## WORK TO BE COMPLETED
Leaving out the pictures, return each line of the entries from the first through the line with "### Week 8 - Nested Designs", and only those lines.

## DATASET CONTENT

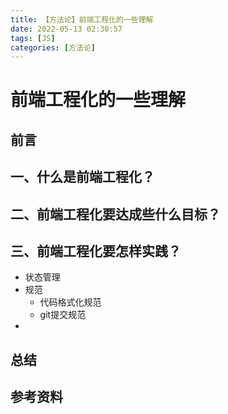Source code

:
 ```yaml
---
title: 【方法论】前端工程化的一些理解
date: 2022-05-13 02:30:57
tags: [JS]
categories: [方法论]
---
```

<!-- YCTODO -->
# 前端工程化的一些理解

## 前言

## 一、什么是前端工程化？

## 二、前端工程化要达成些什么目标？

## 三、前端工程化要怎样实践？

- 状态管理
- 规范
	- 代码格式化规范
	- git提交规范
- 

## 总结

## 参考资料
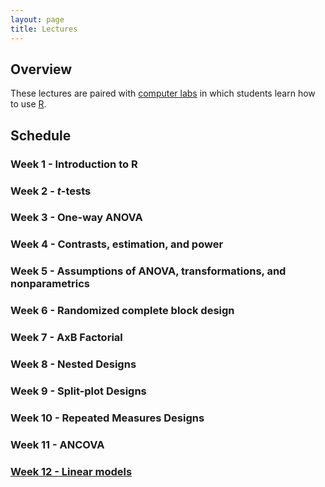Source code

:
 ```yaml
---
layout: page
title: Lectures
---
```


## Overview

These lectures are paired with [computer labs](../labs/labs.md) in
which students learn how to use [R](https://www.r-project.org/).



## Schedule

### Week 1 - Introduction to R

### Week 2 - *t*-tests


### Week 3 - One-way ANOVA


### Week 4 - Contrasts, estimation, and power


### Week 5 - Assumptions of ANOVA, transformations, and nonparametrics


### Week 6 - Randomized complete block design


### Week 7 - AxB Factorial


### Week 8 - Nested Designs


### Week 9 - Split-plot Designs


### Week 10 - Repeated Measures Designs


### Week 11 - ANCOVA


### [Week 12 - Linear models](modeling-intro/modeling-intro.md)



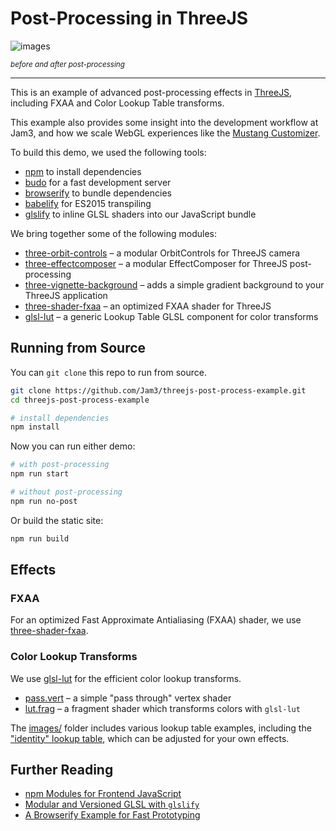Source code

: # Post-Processing in ThreeJS

![images](http://i.imgur.com/bC1OMNR.jpg)

<sub>*before and after post-processing*</sub>

---

This is an example of advanced post-processing effects in [ThreeJS](http://threejs.org/), including FXAA and Color Lookup Table transforms.

This example also provides some insight into the development workflow at Jam3, and how we scale WebGL experiences like the [Mustang Customizer](http://www.ford.com/cars/mustang/customizer/).

To build this demo, we used the following tools:

- [npm](https://www.npmjs.com/) to install dependencies
- [budo](https://www.npmjs.com/package/budo) for a fast development server
- [browserify](https://www.npmjs.com/package/browserify) to bundle dependencies
- [babelify](https://www.npmjs.com/package/babelify) for ES2015 transpiling
- [glslify](https://www.npmjs.com/package/glslify) to inline GLSL shaders into our JavaScript bundle

We bring together some of the following modules:

- [three-orbit-controls](https://www.npmjs.com/package/three-orbit-controls) – a modular OrbitControls for ThreeJS camera
- [three-effectcomposer](https://www.npmjs.com/package/three-effectcomposer) – a modular EffectComposer for ThreeJS post-processing
- [three-vignette-background](https://www.npmjs.com/package/three-vignette-background) – adds a simple gradient background to your ThreeJS application
- [three-shader-fxaa](https://www.npmjs.com/package/three-shader-fxaa) – an optimized FXAA shader for ThreeJS
- [glsl-lut](https://www.npmjs.com/package/glsl-lut) – a generic Lookup Table GLSL component for color transforms

## Running from Source

You can `git clone` this repo to run from source.

```sh
git clone https://github.com/Jam3/threejs-post-process-example.git
cd threejs-post-process-example

# install dependencies
npm install
```

Now you can run either demo:

```sh
# with post-processing
npm run start

# without post-processing
npm run no-post
```

Or build the static site:

```sh
npm run build
```

## Effects

### FXAA

For an optimized Fast Approximate Antialiasing (FXAA) shader, we use [three-shader-fxaa](https://github.com/mattdesl/three-shader-fxaa).

### Color Lookup Transforms

We use [glsl-lut](https://github.com/mattdesl/glsl-lut) for the efficient color lookup transforms.

- [pass.vert](./shaders/pass.vert) – a simple "pass through" vertex shader
- [lut.frag](./shaders/lut.frag) – a fragment shader which transforms colors with `glsl-lut`

The [images/](./images) folder includes various lookup table examples, including the ["identity" lookup table](./images/original.png), which can be adjusted for your own effects.

## Further Reading

- [npm Modules for Frontend JavaScript](https://github.com/jam3/jam3-lesson-module-basics)
- [Modular and Versioned GLSL with `glslify`](http://mattdesl.svbtle.com/glslify)
- [A Browserify Example for Fast Prototyping](https://github.com/mattdesl/browserify-example)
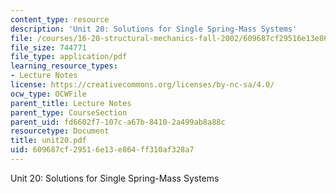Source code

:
 ```yaml
---
content_type: resource
description: 'Unit 20: Solutions for Single Spring-Mass Systems'
file: /courses/16-20-structural-mechanics-fall-2002/609687cf29516e13e864ff310af328a7_unit20.pdf
file_size: 744771
file_type: application/pdf
learning_resource_types:
- Lecture Notes
license: https://creativecommons.org/licenses/by-nc-sa/4.0/
ocw_type: OCWFile
parent_title: Lecture Notes
parent_type: CourseSection
parent_uid: fd6602f7-107c-a67b-8410-2a499ab8a88c
resourcetype: Document
title: unit20.pdf
uid: 609687cf-2951-6e13-e864-ff310af328a7
---
```

Unit 20: Solutions for Single Spring-Mass Systems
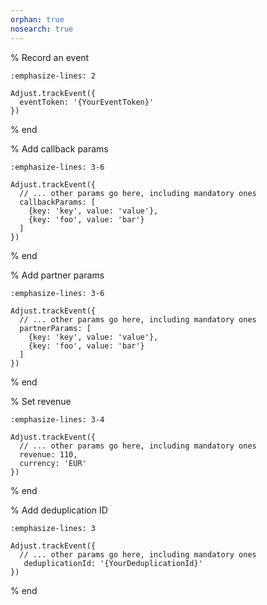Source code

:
 ```yaml
---
orphan: true
nosearch: true
---
```


% Record an event

```{code-block} js
:emphasize-lines: 2

Adjust.trackEvent({
  eventToken: '{YourEventToken}'
})
```

% end

% Add callback params

```{code-block} js
:emphasize-lines: 3-6

Adjust.trackEvent({
  // ... other params go here, including mandatory ones
  callbackParams: [
    {key: 'key', value: 'value'}, 
    {key: 'foo', value: 'bar'}
  ]
})
```

% end

% Add partner params

```{code-block} js
:emphasize-lines: 3-6

Adjust.trackEvent({
  // ... other params go here, including mandatory ones
  partnerParams: [
    {key: 'key', value: 'value'}, 
    {key: 'foo', value: 'bar'}
  ]
})
```

% end

% Set revenue

```{code-block} js
:emphasize-lines: 3-4

Adjust.trackEvent({
  // ... other params go here, including mandatory ones
  revenue: 110,
  currency: 'EUR'
})
```

% end

% Add deduplication ID

```{code-block} js
:emphasize-lines: 3

Adjust.trackEvent({
  // ... other params go here, including mandatory ones
   deduplicationId: '{YourDeduplicationId}'
})
```

% end
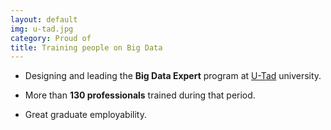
 ```yaml
---
layout: default
img: u-tad.jpg
category: Proud of
title: Training people on Big Data
---
```


* Designing and leading the **Big Data Expert** program at [U-Tad](https://www.u-tad.com/en/) university.   

* More than **130 professionals** trained during that period.

* Great graduate employability.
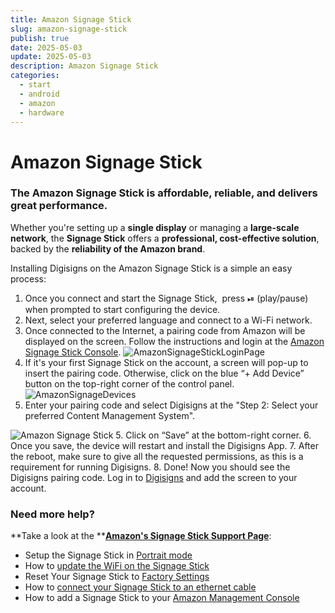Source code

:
 ```yaml
---
title: Amazon Signage Stick
slug: amazon-signage-stick
publish: true
date: 2025-05-03
update: 2025-05-03
description: Amazon Signage Stick
categories:
  - start
  - android
  - amazon
  - hardware
---
```


Amazon Signage Stick
====================

### The Amazon Signage Stick is affordable, reliable, and delivers great performance.

Whether you're setting up a **single display** or managing a **large-scale network**, the **Signage Stick** offers a **professional, cost-effective solution**, backed by the **reliability of the Amazon brand**.

Installing Digisigns on the Amazon Signage Stick is a simple an easy process:

1. Once you connect and start the Signage Stick,  press ⏯ (play/pause) when prompted to start configuring the device.
2. Next, select your preferred language and connect to a Wi-Fi network.
3. Once connected to the Internet, a pairing code from Amazon will be displayed on the screen. Follow the instructions and login at the [Amazon Signage Stick Console](https://console.signage.amazon.com/).
![AmazonSignageStickLoginPage](https://digiboardimages.s3.ap-south-1.amazonaws.com/AmazonSignageStickLoginPage.png)
4. If it's your first Signage Stick on the account, a screen will pop-up to insert the pairing code. Otherwise, click on the blue “+ Add Device” button on the top-right corner of the control panel.
![AmazonSignageDevices](https://digiboardimages.s3.ap-south-1.amazonaws.com/AmazonSignageDevices.png)
5. Enter your pairing code and select Digisigns at the "Step 2: Select your preferred Content Management System".

![Amazon Signage Stick](https://digiboardimages.s3.ap-south-1.amazonaws.com/Amazon%20Signage%20Stick.png)
5. Click on “Save” at the bottom-right corner.
6. Once you save, the device will restart and install the Digisigns App.
7. After the reboot, make sure to give all the requested permissions, as this is a requirement for running Digisigns.
8. Done! Now you should see the Digisigns pairing code. Log in to [Digisigns](/basic-player-operations/connecting-a-player) and add the screen to your account.

### Need more help?

**Take a look at the **[**Amazon's Signage Stick Support Page**](https://support.signage.amazon.com/):

* Setup the Signage Stick in [Portrait mode](https://support.signage.amazon.com/faq-how-to-display-content.html)
* How to [update the WiFi on the Signage Stick](https://support.signage.amazon.com/change-wifi.html)
* Reset Your Signage Stick to [Factory Settings](https://support.signage.amazon.com/factory-reset-device.html)
* How to [connect your Signage Stick to an ethernet cable](https://support.signage.amazon.com/faq-how-to-connect-to-internet-via-ethernet-cable.html)
* How to add a Signage Stick to your [Amazon Management Console](https://support.signage.amazon.com/add-and-manage-signage-devices-on-your-account.html)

## RESPONSE TO THE TASK
Source code

:
 ```yaml
---
title: 【方法论】前端工程化的一些理解
date: 2022-05-13 02:30:57
tags: [JS]
categories: [方法论]
---
```

<!-- YCTODO -->
# 前端工程化的一些理解

## 前言

## 一、什么是前端工程化？

## 二、前端工程化要达成些什么目标？

## 三、前端工程化要怎样实践？

- 状态管理
- 规范
	- 代码格式化规范
	- git提交规范
- 

## 总结

## 参考资料
Source code

:
 ```yaml
---
layout: page
title: Lectures
---
```


## Overview

These lectures are paired with [computer labs](../labs/labs.md) in
which students learn how to use [R](https://www.r-project.org/).



## Schedule

### Week 1 - Introduction to R

### Week 2 - *t*-tests


### Week 3 - One-way ANOVA


### Week 4 - Contrasts, estimation, and power


### Week 5 - Assumptions of ANOVA, transformations, and nonparametrics


### Week 6 - Randomized complete block design


### Week 7 - AxB Factorial


### Week 8 - Nested Designs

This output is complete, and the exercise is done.